Fringe, le comics venu d'ailleurs

Alors que la série vient de se conclure aux états-unis(enfin, il y a quelques temps quand même puisque c'était le 18 janvier) j'avais envie de revenir sur son adaptation en comics paru chez Panini. Petit retour dans le temps...

Présentation

Fringe est une série de 5 saisons lancé par JJ Abhrams et Alex Kurtzman et Roberto Orci, deux scénaristes producteurs qui avaient déjà collaboré avec Abhrams entre autre sur "Alias". Si c'est avant tout sur le nom du créateur de "Lost" que la série s'est battit une réputation, c'est surtout Kurtzman et Orci qui ont donné ses lettres de noblesses à la série Abhrams s'étant lassé de ce nouveau jouet dés la première saison. La série est diffusé sur la Fox, probablement la chaîne la plus populaire des Etats-Unis, réputé pour des programmes comme les Simpsons, 21 Jump Street, Beverly Hills, X-files et plus récemment House. Lors de son lancement, Fringe était attendu comme le nouveau X-files et il faut reconnaître que la première saison n'offrait guère plus qu'une version réactualisé de la mythique série. L'on y suivait Olivia Dunham une enquêtrice du FBI obligé de s'associer à un scientifique à moitié fou et à son petit génie de fils pour résoudre des enquêtes dépassant la logique. Si l'ensemble fonctionnait bien, le gros point fort de la série résidait dans John Noble (Le seigneur des anneaux: les deux tours) et son personnage de Walter Bishop, un rôle torturé et poignant, à la fois drôle et émouvant, un véritable plus pour la série.
Dés la saison 2, la série affiche une direction plus claire et surprend par les choix audacieux qu'elle prend, la dernière saison et en ce sens un pari énorme puisqu'elle n'a plus rien à voir avec les précédentes. L'autre grande force de la série est à mon sens de savoir rester humaine ainsi, loin de ses intrigues psychédéliques, Fringe c'est avant tout une histoire d'amour et de famille.

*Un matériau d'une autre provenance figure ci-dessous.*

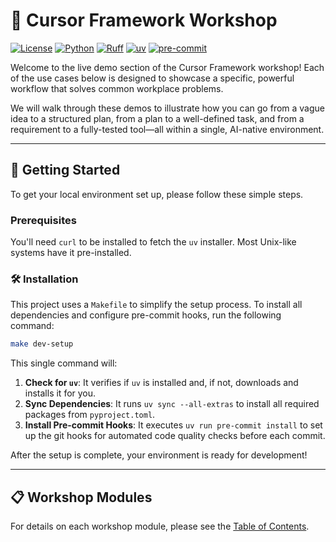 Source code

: # 🚀 Cursor Framework Workshop

[![License](https://img.shields.io/badge/License-Apache_2.0-blue.svg)](https://opensource.org/licenses/Apache-2.0)
[![Python](https://img.shields.io/badge/Python-3.12+-blue?logo=python&logoColor=white)](https://www.python.org/)
[![Ruff](https://img.shields.io/endpoint?url=https://raw.githubusercontent.com/astral-sh/ruff/main/assets/badge/v2.json)](https://github.com/astral-sh/ruff)
[![uv](https://img.shields.io/endpoint?url=https://raw.githubusercontent.com/astral-sh/uv/main/assets/badge/v0.json)](https://github.com/astral-sh/uv)
[![pre-commit](https://img.shields.io/badge/pre--commit-enabled-brightgreen?logo=pre-commit&logoColor=white)](https://github.com/pre-commit/pre-commit)

Welcome to the live demo section of the Cursor Framework workshop! Each of the use cases below is designed to showcase a specific, powerful workflow that solves common workplace problems.

We will walk through these demos to illustrate how you can go from a vague idea to a structured plan, from a plan to a well-defined task, and from a requirement to a fully-tested tool—all within a single, AI-native environment.

---

## 🏁 Getting Started

To get your local environment set up, please follow these simple steps.

### Prerequisites

You'll need `curl` to be installed to fetch the `uv` installer. Most Unix-like systems have it pre-installed.

### 🛠️ Installation

This project uses a `Makefile` to simplify the setup process. To install all dependencies and configure pre-commit hooks, run the following command:

```bash
make dev-setup
```

This single command will:
1.  **Check for `uv`**: It verifies if `uv` is installed and, if not, downloads and installs it for you.
2.  **Sync Dependencies**: It runs `uv sync --all-extras` to install all required packages from `pyproject.toml`.
3.  **Install Pre-commit Hooks**: It executes `uv run pre-commit install` to set up the git hooks for automated code quality checks before each commit.

After the setup is complete, your environment is ready for development!

---

## 📋 Workshop Modules

For details on each workshop module, please see the [Table of Contents](./workshop/README.md).
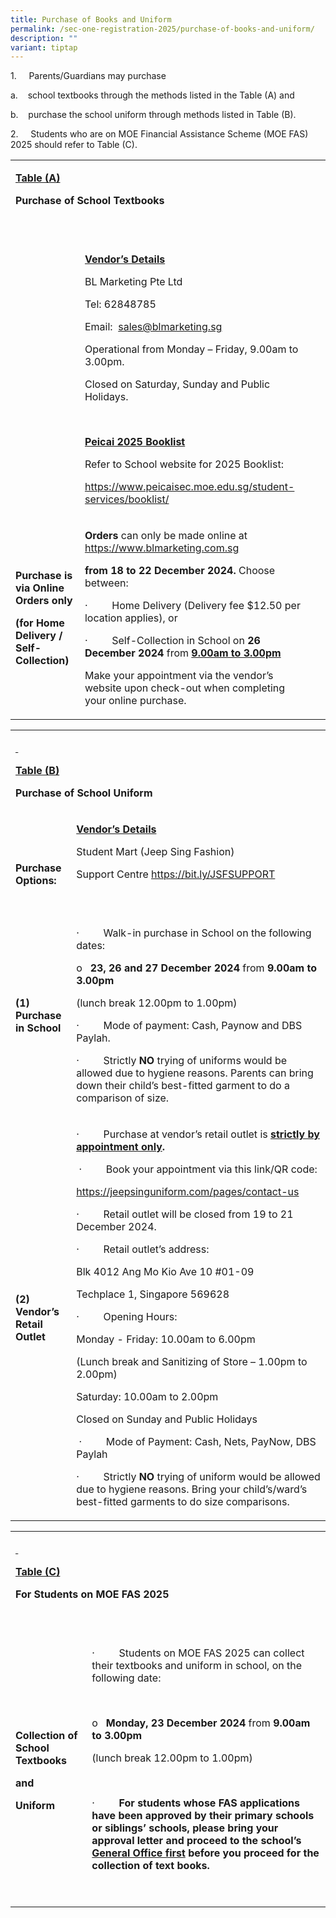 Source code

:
 ```yaml
---
title: Purchase of Books and Uniform
permalink: /sec-one-registration-2025/purchase-of-books-and-uniform/
description: ""
variant: tiptap
---
```

<p>1.&nbsp;&nbsp;&nbsp;&nbsp; Parents/Guardians may purchase</p>
<p>a.&nbsp;&nbsp;&nbsp; school textbooks through the methods listed in the
Table (A) and</p>
<p>b.&nbsp;&nbsp;&nbsp; purchase the school uniform through methods listed
in Table (B).</p>
<p>2.&nbsp;&nbsp;&nbsp;&nbsp; Students who are on MOE Financial Assistance
Scheme (MOE FAS) 2025 should refer to Table (C).</p>
<table style="minWidth: 75px">
<colgroup>
<col>
<col>
<col>
</colgroup>
<tbody>
<tr>
<td rowspan="1" colspan="3">
<p><strong><u>Table (A)</u></strong>
</p>
<p><strong>Purchase of School Textbooks</strong>
</p>
<p><strong><em>&nbsp;</em></strong>
</p>
</td>
</tr>
<tr>
<td rowspan="1" colspan="1">
<p><strong>&nbsp;</strong>
</p>
</td>
<td rowspan="1" colspan="1">
<p><strong><u>Vendor’s Details</u></strong>
</p>
<p>BL Marketing Pte Ltd</p>
<p>Tel: 62848785</p>
<p>Email:&nbsp; <a href="sales@blmarketing.sg" rel="noopener noreferrer nofollow" target="_blank">sales@blmarketing.sg</a>
</p>
<p>Operational from Monday – Friday, 9.00am to 3.00pm.</p>
<p>Closed on Saturday, Sunday and Public Holidays.</p>
<p>&nbsp;</p>
<p><strong><u>Peicai 2025 Booklist</u></strong>
</p>
<p>Refer to School website for 2025 Booklist:</p>
<p><a href="https://www.peicaisec.moe.edu.sg/student-services/booklist/" rel="noopener noreferrer nofollow" target="_blank">https://www.peicaisec.moe.edu.sg/student-services/booklist/</a>
</p>
</td>
<td rowspan="1" colspan="1">
<p>&nbsp;</p>
</td>
</tr>
<tr>
<td rowspan="1" colspan="1">
<p><strong>Purchase is via Online Orders only</strong>
</p>
<p><strong>(for Home Delivery / Self-Collection)</strong>
</p>
</td>
<td rowspan="1" colspan="1">
<p><strong>Orders</strong> can only be made online at <a href="https://www.blmarketing.com.sg/" rel="noopener noreferrer nofollow" target="_blank">https://www.blmarketing.com.sg</a>
</p>
<p><strong>from</strong>  <strong>18 to 22 December 2024. </strong>Choose between:</p>
<p>·&nbsp;&nbsp;&nbsp;&nbsp;&nbsp;&nbsp;&nbsp;&nbsp; Home Delivery (Delivery
fee $12.50 per location applies), or</p>
<p>·&nbsp;&nbsp;&nbsp;&nbsp;&nbsp;&nbsp;&nbsp;&nbsp; Self-Collection in School
on <strong>26 December 2024</strong> from <strong><u>9.00am to 3.00pm</u></strong>
</p>
<p>Make your appointment via the vendor’s website upon check-out when completing
your online purchase.</p>
</td>
<td rowspan="1" colspan="1">
<p>&nbsp;</p>
</td>
</tr>
</tbody>
</table>
<table style="minWidth: 50px">
<colgroup>
<col>
<col>
</colgroup>
<tbody>
<tr>
<td rowspan="1" colspan="2">
<p><strong><u>&nbsp;</u></strong>
</p>
<p><strong><u>Table (B)</u></strong>
</p>
<p><strong>Purchase of School Uniform</strong>
</p>
</td>
</tr>
<tr>
<td rowspan="1" colspan="1">
<p><strong>&nbsp;</strong>
</p>
<p><strong>Purchase Options:</strong>
</p>
</td>
<td rowspan="1" colspan="1">
<p><strong><u>Vendor’s Details</u></strong>
</p>
<p>Student Mart (Jeep Sing Fashion)</p>
<p>Support Centre <a href="https://bit.ly/JSFSUPPORT" rel="noopener noreferrer nofollow" target="_blank">https://bit.ly/JSFSUPPORT</a>
</p>
<p>&nbsp;</p>
</td>
</tr>
<tr>
<td rowspan="1" colspan="1">
<p><strong>(1)</strong>&nbsp; <strong>Purchase in School</strong>
</p>
</td>
<td rowspan="1" colspan="1">
<p>·&nbsp;&nbsp;&nbsp;&nbsp;&nbsp;&nbsp;&nbsp;&nbsp; Walk-in purchase in
School on the following dates:</p>
<p>o&nbsp;&nbsp; <strong>23,</strong>  <strong>26 and 27 December 2024</strong> from <strong>9.00am to 3.00pm</strong>
</p>
<p>(lunch break 12.00pm to 1.00pm)</p>
<p>·&nbsp;&nbsp;&nbsp;&nbsp;&nbsp;&nbsp;&nbsp;&nbsp; Mode of payment: Cash,
Paynow and DBS Paylah.</p>
<p>·&nbsp;&nbsp;&nbsp;&nbsp;&nbsp;&nbsp;&nbsp;&nbsp; Strictly <strong>NO</strong> trying
of uniforms would be allowed due to hygiene reasons. Parents can bring
down their child’s best-fitted garment to do a comparison of size.</p>
</td>
</tr>
<tr>
<td rowspan="1" colspan="1">
<p><strong>(2)</strong>&nbsp; <strong>Vendor’s Retail Outlet</strong>
</p>
</td>
<td rowspan="1" colspan="1">
<p>·&nbsp;&nbsp;&nbsp;&nbsp;&nbsp;&nbsp;&nbsp;&nbsp; Purchase at vendor’s
retail outlet is <strong><u>strictly by appointment only</u>.</strong>
</p>
<p><strong>&nbsp;</strong>·&nbsp;&nbsp;&nbsp;&nbsp;&nbsp;&nbsp;&nbsp;&nbsp;
Book your appointment via this link/QR code:</p>
<p><a href="https://jeepsinguniform.com/pages/contact-us" rel="noopener noreferrer nofollow" target="_blank">https://jeepsinguniform.com/pages/contact-us</a>
</p>
<p>· &nbsp;&nbsp;&nbsp;&nbsp;&nbsp;&nbsp;&nbsp;&nbsp;Retail outlet will be
closed from 19 to 21 December 2024. &nbsp;</p>
<p>·&nbsp;&nbsp;&nbsp;&nbsp;&nbsp;&nbsp;&nbsp;&nbsp; Retail outlet’s address:</p>
<p>Blk 4012 Ang Mo Kio Ave 10 #01-09</p>
<p>Techplace 1, Singapore 569628</p>
<p>·&nbsp;&nbsp;&nbsp;&nbsp;&nbsp;&nbsp;&nbsp;&nbsp; Opening Hours:</p>
<p>Monday - Friday: 10.00am to 6.00pm</p>
<p>(Lunch break and Sanitizing of Store – 1.00pm to 2.00pm)</p>
<p>Saturday: 10.00am to 2.00pm</p>
<p>Closed on Sunday and Public Holidays</p>
<p>&nbsp;·&nbsp;&nbsp;&nbsp;&nbsp;&nbsp;&nbsp;&nbsp;&nbsp; Mode of Payment:
Cash, Nets, PayNow, DBS Paylah</p>
<p>·&nbsp;&nbsp;&nbsp;&nbsp;&nbsp;&nbsp;&nbsp;&nbsp; Strictly <strong>NO</strong> trying
of uniform would be allowed due to hygiene reasons. Bring your child’s/ward’s
best-fitted garments to do size comparisons.</p>
</td>
</tr>
</tbody>
</table>
<table style="minWidth: 50px">
<colgroup>
<col>
<col>
</colgroup>
<tbody>
<tr>
<td rowspan="1" colspan="2">
<p><strong><u>&nbsp;</u></strong>
</p>
<p><strong><u>Table (C)</u></strong>
</p>
<p><strong>For Students on MOE FAS 2025</strong>
</p>
<p><strong>&nbsp;</strong>
</p>
</td>
</tr>
<tr>
<td rowspan="1" colspan="1">
<p><strong>Collection of School Textbooks</strong>
</p>
<p><strong>and</strong>
</p>
<p><strong>Uniform</strong>
</p>
</td>
<td rowspan="1" colspan="1">
<p>·&nbsp;&nbsp;&nbsp;&nbsp;&nbsp;&nbsp;&nbsp;&nbsp; Students on MOE FAS
2025 can collect their textbooks and uniform in school, on the following
date:</p>
<p>&nbsp;</p>
<p>o&nbsp;&nbsp; <strong>Monday, 23 December 2024</strong> from <strong>9.00am to 3.00pm</strong>
</p>
<p>(lunch break 12.00pm to 1.00pm)</p>
<p>&nbsp;</p>
<p>·&nbsp;&nbsp;&nbsp;&nbsp;&nbsp;&nbsp;&nbsp;&nbsp; <strong>For students whose FAS applications have been approved by their primary schools or siblings’ schools, please bring your approval letter and proceed to the school’s <u>General Office first</u> before you proceed for the collection of text books.</strong>
</p>
<p>&nbsp;</p>
</td>
</tr>
</tbody>
</table>
<p>&nbsp;</p>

Au niveau du casting, la série fut l'occasion de découvrir Anna Torv dans un rôle de femme forte et sensible, de redécouvrir Joshua Jackson ("Dawson") meilleur qu'on n'aurait pu le croire dans ce rôle de scientifique en marge mais également de retrouver Leonard Nimoy (Star Treck) dans un rôle à sa mesure.
Si la première saison reste à mon sens une fumisterie (beaucoup d'esbroufe pour cacher que les scénaristes n'ont aucune idée de la direction qu'ils prennent) le reste est vraiment nettement meilleur avec de réelles prises de risques ce qui est d'autant plus notable pour une série programmé sur un aussi gros réseau que la Fox, sans même parler du genre de la série.
Concernant le format, la série se constitue d'épisodes autoconclusif (un épisode, une nouvelle enquête) mais le fil rouge prend tellement d'importance au fil des saisons qu'il me parait difficile de ne pas considérer la série comme feuilletonante (la dernière saison est même complètement feuilletonante).


Critique:


FRINGE
Scénario : Zack Whedon, Mike Johnson, Alex Katsnelson, Danielle Dispaltro, Justin Doble, Matthew Pitts, Kim Cavyan,
Dessin :  Tom Mandrake, Simon Coleby,
Dépot légal : 08/2011
Editeur : Panini Comics
Traduction: Jérémy Manesse
Lettrage: Alessandro Benedetti
Taille : Format comics
Planches : 200
Prix: 13;00€
Synopsis:
Anthologie d'histoires de science fiction, les premières se concentrant sur le passé de Walter Bishop et William Bell. L'album rassemble les épisodes 1 à 6 du comics "Fringe".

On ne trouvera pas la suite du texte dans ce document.